**ASSIGNED TASK:**
Below are records to repeat exactly; copy them without the pictures.

**EXTRACTED DATA:**

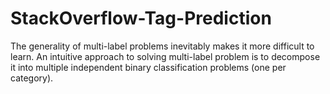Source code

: # StackOverflow-Tag-Prediction
The generality of multi-label problems inevitably makes it more difficult to learn. An intuitive approach to solving multi-label problem is to decompose it into multiple independent binary classification problems (one per category).
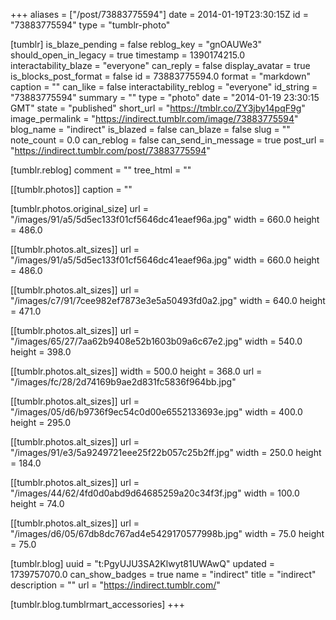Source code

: +++
aliases = ["/post/73883775594"]
date = 2014-01-19T23:30:15Z
id = "73883775594"
type = "tumblr-photo"

[tumblr]
is_blaze_pending = false
reblog_key = "gnOAUWe3"
should_open_in_legacy = true
timestamp = 1390174215.0
interactability_blaze = "everyone"
can_reply = false
display_avatar = true
is_blocks_post_format = false
id = 73883775594.0
format = "markdown"
caption = ""
can_like = false
interactability_reblog = "everyone"
id_string = "73883775594"
summary = ""
type = "photo"
date = "2014-01-19 23:30:15 GMT"
state = "published"
short_url = "https://tmblr.co/ZY3jby14pqF9g"
image_permalink = "https://indirect.tumblr.com/image/73883775594"
blog_name = "indirect"
is_blazed = false
can_blaze = false
slug = ""
note_count = 0.0
can_reblog = false
can_send_in_message = true
post_url = "https://indirect.tumblr.com/post/73883775594"

[tumblr.reblog]
comment = ""
tree_html = ""

[[tumblr.photos]]
caption = ""

[tumblr.photos.original_size]
url = "/images/91/a5/5d5ec133f01cf5646dc41eaef96a.jpg"
width = 660.0
height = 486.0

[[tumblr.photos.alt_sizes]]
url = "/images/91/a5/5d5ec133f01cf5646dc41eaef96a.jpg"
width = 660.0
height = 486.0

[[tumblr.photos.alt_sizes]]
url = "/images/c7/91/7cee982ef7873e3e5a50493fd0a2.jpg"
width = 640.0
height = 471.0

[[tumblr.photos.alt_sizes]]
url = "/images/65/27/7aa62b9408e52b1603b09a6c67e2.jpg"
width = 540.0
height = 398.0

[[tumblr.photos.alt_sizes]]
width = 500.0
height = 368.0
url = "/images/fc/28/2d74169b9ae2d831fc5836f964bb.jpg"

[[tumblr.photos.alt_sizes]]
url = "/images/05/d6/b9736f9ec54c0d00e6552133693e.jpg"
width = 400.0
height = 295.0

[[tumblr.photos.alt_sizes]]
url = "/images/91/e3/5a9249721eee25f22b057c25b2ff.jpg"
width = 250.0
height = 184.0

[[tumblr.photos.alt_sizes]]
url = "/images/44/62/4fd0d0abd9d64685259a20c34f3f.jpg"
width = 100.0
height = 74.0

[[tumblr.photos.alt_sizes]]
url = "/images/d6/05/67db8dc767ad4e5429170577998b.jpg"
width = 75.0
height = 75.0

[tumblr.blog]
uuid = "t:PgyUJU3SA2Klwyt81UWAwQ"
updated = 1739757070.0
can_show_badges = true
name = "indirect"
title = "indirect"
description = ""
url = "https://indirect.tumblr.com/"

[tumblr.blog.tumblrmart_accessories]
+++

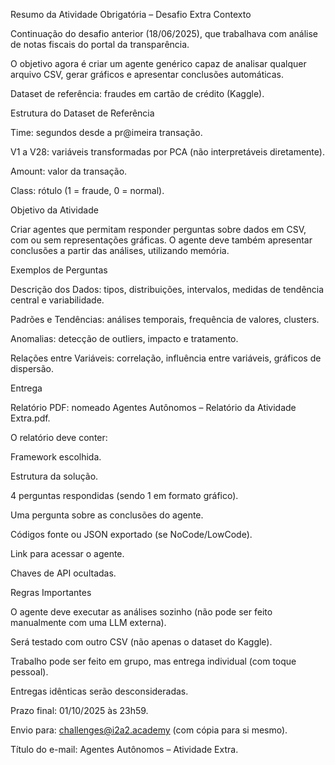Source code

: Resumo da Atividade Obrigatória – Desafio Extra
Contexto

Continuação do desafio anterior (18/06/2025), que trabalhava com análise de notas fiscais do portal da transparência.

O objetivo agora é criar um agente genérico capaz de analisar qualquer arquivo CSV, gerar gráficos e apresentar conclusões automáticas.

Dataset de referência: fraudes em cartão de crédito (Kaggle).

Estrutura do Dataset de Referência

Time: segundos desde a pr@imeira transação.

V1 a V28: variáveis transformadas por PCA (não interpretáveis diretamente).

Amount: valor da transação.

Class: rótulo (1 = fraude, 0 = normal).

Objetivo da Atividade

Criar agentes que permitam responder perguntas sobre dados em CSV, com ou sem representações gráficas.
O agente deve também apresentar conclusões a partir das análises, utilizando memória.

Exemplos de Perguntas

Descrição dos Dados: tipos, distribuições, intervalos, medidas de tendência central e variabilidade.

Padrões e Tendências: análises temporais, frequência de valores, clusters.

Anomalias: detecção de outliers, impacto e tratamento.

Relações entre Variáveis: correlação, influência entre variáveis, gráficos de dispersão.

Entrega

Relatório PDF: nomeado Agentes Autônomos – Relatório da Atividade Extra.pdf.

O relatório deve conter:

Framework escolhida.

Estrutura da solução.

4 perguntas respondidas (sendo 1 em formato gráfico).

Uma pergunta sobre as conclusões do agente.

Códigos fonte ou JSON exportado (se NoCode/LowCode).

Link para acessar o agente.

Chaves de API ocultadas.

Regras Importantes

O agente deve executar as análises sozinho (não pode ser feito manualmente com uma LLM externa).

Será testado com outro CSV (não apenas o dataset do Kaggle).

Trabalho pode ser feito em grupo, mas entrega individual (com toque pessoal).

Entregas idênticas serão desconsideradas.

Prazo final: 01/10/2025 às 23h59.

Envio para: challenges@i2a2.academy (com cópia para si mesmo).

Título do e-mail: Agentes Autônomos – Atividade Extra.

**WRITTEN SOLUTION:**
Source code

: # StackOverflow-Tag-Prediction
The generality of multi-label problems inevitably makes it more difficult to learn. An intuitive approach to solving multi-label problem is to decompose it into multiple independent binary classification problems (one per category).
Source code

: +++
aliases = ["/post/73883775594"]
date = 2014-01-19T23:30:15Z
id = "73883775594"
type = "tumblr-photo"

[tumblr]
is_blaze_pending = false
reblog_key = "gnOAUWe3"
should_open_in_legacy = true
timestamp = 1390174215.0
interactability_blaze = "everyone"
can_reply = false
display_avatar = true
is_blocks_post_format = false
id = 73883775594.0
format = "markdown"
caption = ""
can_like = false
interactability_reblog = "everyone"
id_string = "73883775594"
summary = ""
type = "photo"
date = "2014-01-19 23:30:15 GMT"
state = "published"
short_url = "https://tmblr.co/ZY3jby14pqF9g"
image_permalink = "https://indirect.tumblr.com/image/73883775594"
blog_name = "indirect"
is_blazed = false
can_blaze = false
slug = ""
note_count = 0.0
can_reblog = false
can_send_in_message = true
post_url = "https://indirect.tumblr.com/post/73883775594"

[tumblr.reblog]
comment = ""
tree_html = ""

[[tumblr.photos]]
caption = ""

[tumblr.photos.original_size]
url = "/images/91/a5/5d5ec133f01cf5646dc41eaef96a.jpg"
width = 660.0
height = 486.0

[[tumblr.photos.alt_sizes]]
url = "/images/91/a5/5d5ec133f01cf5646dc41eaef96a.jpg"
width = 660.0
height = 486.0

[[tumblr.photos.alt_sizes]]
url = "/images/c7/91/7cee982ef7873e3e5a50493fd0a2.jpg"
width = 640.0
height = 471.0

[[tumblr.photos.alt_sizes]]
url = "/images/65/27/7aa62b9408e52b1603b09a6c67e2.jpg"
width = 540.0
height = 398.0

[[tumblr.photos.alt_sizes]]
width = 500.0
height = 368.0
url = "/images/fc/28/2d74169b9ae2d831fc5836f964bb.jpg"

[[tumblr.photos.alt_sizes]]
url = "/images/05/d6/b9736f9ec54c0d00e6552133693e.jpg"
width = 400.0
height = 295.0

[[tumblr.photos.alt_sizes]]
url = "/images/91/e3/5a9249721eee25f22b057c25b2ff.jpg"
width = 250.0
height = 184.0

[[tumblr.photos.alt_sizes]]
url = "/images/44/62/4fd0d0abd9d64685259a20c34f3f.jpg"
width = 100.0
height = 74.0

[[tumblr.photos.alt_sizes]]
url = "/images/d6/05/67db8dc767ad4e5429170577998b.jpg"
width = 75.0
height = 75.0

[tumblr.blog]
uuid = "t:PgyUJU3SA2Klwyt81UWAwQ"
updated = 1739757070.0
can_show_badges = true
name = "indirect"
title = "indirect"
description = ""
url = "https://indirect.tumblr.com/"

[tumblr.blog.tumblrmart_accessories]
+++

Source code

: Resumo da Atividade Obrigatória – Desafio Extra
Contexto

Continuação do desafio anterior (18/06/2025), que trabalhava com análise de notas fiscais do portal da transparência.

O objetivo agora é criar um agente genérico capaz de analisar qualquer arquivo CSV, gerar gráficos e apresentar conclusões automáticas.

Dataset de referência: fraudes em cartão de crédito (Kaggle).

Estrutura do Dataset de Referência

Time: segundos desde a pr@imeira transação.

V1 a V28: variáveis transformadas por PCA (não interpretáveis diretamente).

Amount: valor da transação.

Class: rótulo (1 = fraude, 0 = normal).

Objetivo da Atividade

Criar agentes que permitam responder perguntas sobre dados em CSV, com ou sem representações gráficas.
O agente deve também apresentar conclusões a partir das análises, utilizando memória.

Exemplos de Perguntas

Descrição dos Dados: tipos, distribuições, intervalos, medidas de tendência central e variabilidade.

Padrões e Tendências: análises temporais, frequência de valores, clusters.

Anomalias: detecção de outliers, impacto e tratamento.

Relações entre Variáveis: correlação, influência entre variáveis, gráficos de dispersão.

Entrega

Relatório PDF: nomeado Agentes Autônomos – Relatório da Atividade Extra.pdf.

O relatório deve conter:

Framework escolhida.

Estrutura da solução.

4 perguntas respondidas (sendo 1 em formato gráfico).

Uma pergunta sobre as conclusões do agente.

Códigos fonte ou JSON exportado (se NoCode/LowCode).

Link para acessar o agente.

Chaves de API ocultadas.

Regras Importantes

O agente deve executar as análises sozinho (não pode ser feito manualmente com uma LLM externa).

Será testado com outro CSV (não apenas o dataset do Kaggle).

Trabalho pode ser feito em grupo, mas entrega individual (com toque pessoal).

Entregas idênticas serão desconsideradas.

Prazo final: 01/10/2025 às 23h59.

Envio para: challenges@i2a2.academy (com cópia para si mesmo).

Título do e-mail: Agentes Autônomos – Atividade Extra.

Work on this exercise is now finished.